Rankings always do a disservice to Universities that specialise in
certain areas - for instance Cambridge gets marked down for Engineering
because it doesn't offer the engineering specialisations that other
Universities offer - merely an "engineering" degree that allows
specialisation within it.

Similarly, some of the London "Universities" (UCL, King's College,
LSE) are not strictly Universities as the degree awarding power rests
with the University of London rather than the more famous colleges.
Whether they would get higher or lower rankings combined into the
University of London, I'm not sure.

> If you look at Israel, it is small (smaller than the state of New
> Jersey), and has less people in it than London. 

Personally, I think the number of people (and their quality!) is more
important than the size of the patch of land they stand on. And I think
it's actually got a few more people than London (and no I'm not being
silly about the "City of London" with a population of less than 8,000).

Playing silly games with numbers, the 31 top 100 Universities that the
US has, gives 1 top 100 University for every 9.9million people (using
the estimated population of about 308 million for the US in 2010).

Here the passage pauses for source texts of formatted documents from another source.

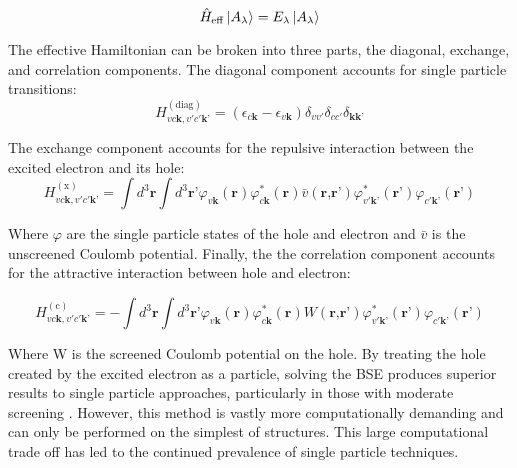 \begin{equation}
\hat{H}_{\mathrm{eff}} \ket{A_\lambda} = E_\lambda \ket{A_\lambda}
\end{equation}


The effective Hamiltonian can be broken into three parts, the diagonal, exchange, and correlation components\cite{draxl_bse_2009}. 
The diagonal component accounts for single particle transitions:
\begin{equation}
	H_{v c \textbf{k}, v' c'\textbf{k'}}^{(\mathrm{diag})} = (\epsilon_{c\textbf{k}}-\epsilon_{v \textbf{k}})\delta_{vv'}\delta_{cc'}\delta_{\textbf{kk'}}
\end{equation}

The exchange component accounts for the repulsive interaction between the excited electron and its hole: 
\begin{equation}
	H_{v c \textbf{k}, v' c'\textbf{k'}}^{(\mathrm{x})} = \int d^3\textbf{r}\int d^3\textbf{r'}\varphi_{v\textbf{k}}(\textbf{r})\varphi_{c\textbf{k}}^*(\textbf{r})\bar{v}(\textbf{r,r'})\varphi_{v'\textbf{k'}}^*(\textbf{r'})\varphi_{c'\textbf{k'}}(\textbf{r'})
\end{equation}

Where $\varphi$ are the single particle states of the hole and electron and $\bar{v}$ is the unscreened Coulomb potential.  Finally, the the correlation component accounts for the attractive interaction between hole and electron:

\begin{equation}
	H_{v c \textbf{k}, v' c'\textbf{k'}}^{(\mathrm{c})} = -\int d^3\textbf{r}\int d^3\textbf{r'}\varphi_{v\textbf{k}}(\textbf{r})\varphi_{c\textbf{k}}^*(\textbf{r})W(\textbf{r,r'})\varphi_{v'\textbf{k'}}^*(\textbf{r'})\varphi_{c'\textbf{k'}}(\textbf{r'})
\end{equation}

Where W is the screened Coulomb potential on the hole. By treating the hole created by the excited electron as a particle, solving the BSE produces superior results to single particle approaches, particularly in those with moderate screening \cite{draxl_bse_2009}.  However, this method is vastly more computationally demanding and can only be performed on the simplest of structures.   This large computational trade off has led to the continued prevalence of single particle techniques.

So Israel should have about 0.75 Universities in the top 100 to reach
parity with US standards - and with one at position 102 in the latest
list I looked at, are probably doing slightly better than parity.

And the UK should have about 6 in the top 100 ... so what are we doing
with 18?!?

> or rationed. A program at Hebrew U for example, will not be duplicated
> elsewhere. Both Hebrew U and the Technion have computer science
> schools, but they teach very different things. 

A bit of a mistake if you ask me ... at the very least an annoying
academic won't cause a brain drain if those he or she annoys can head
off to the "other" University down the road :)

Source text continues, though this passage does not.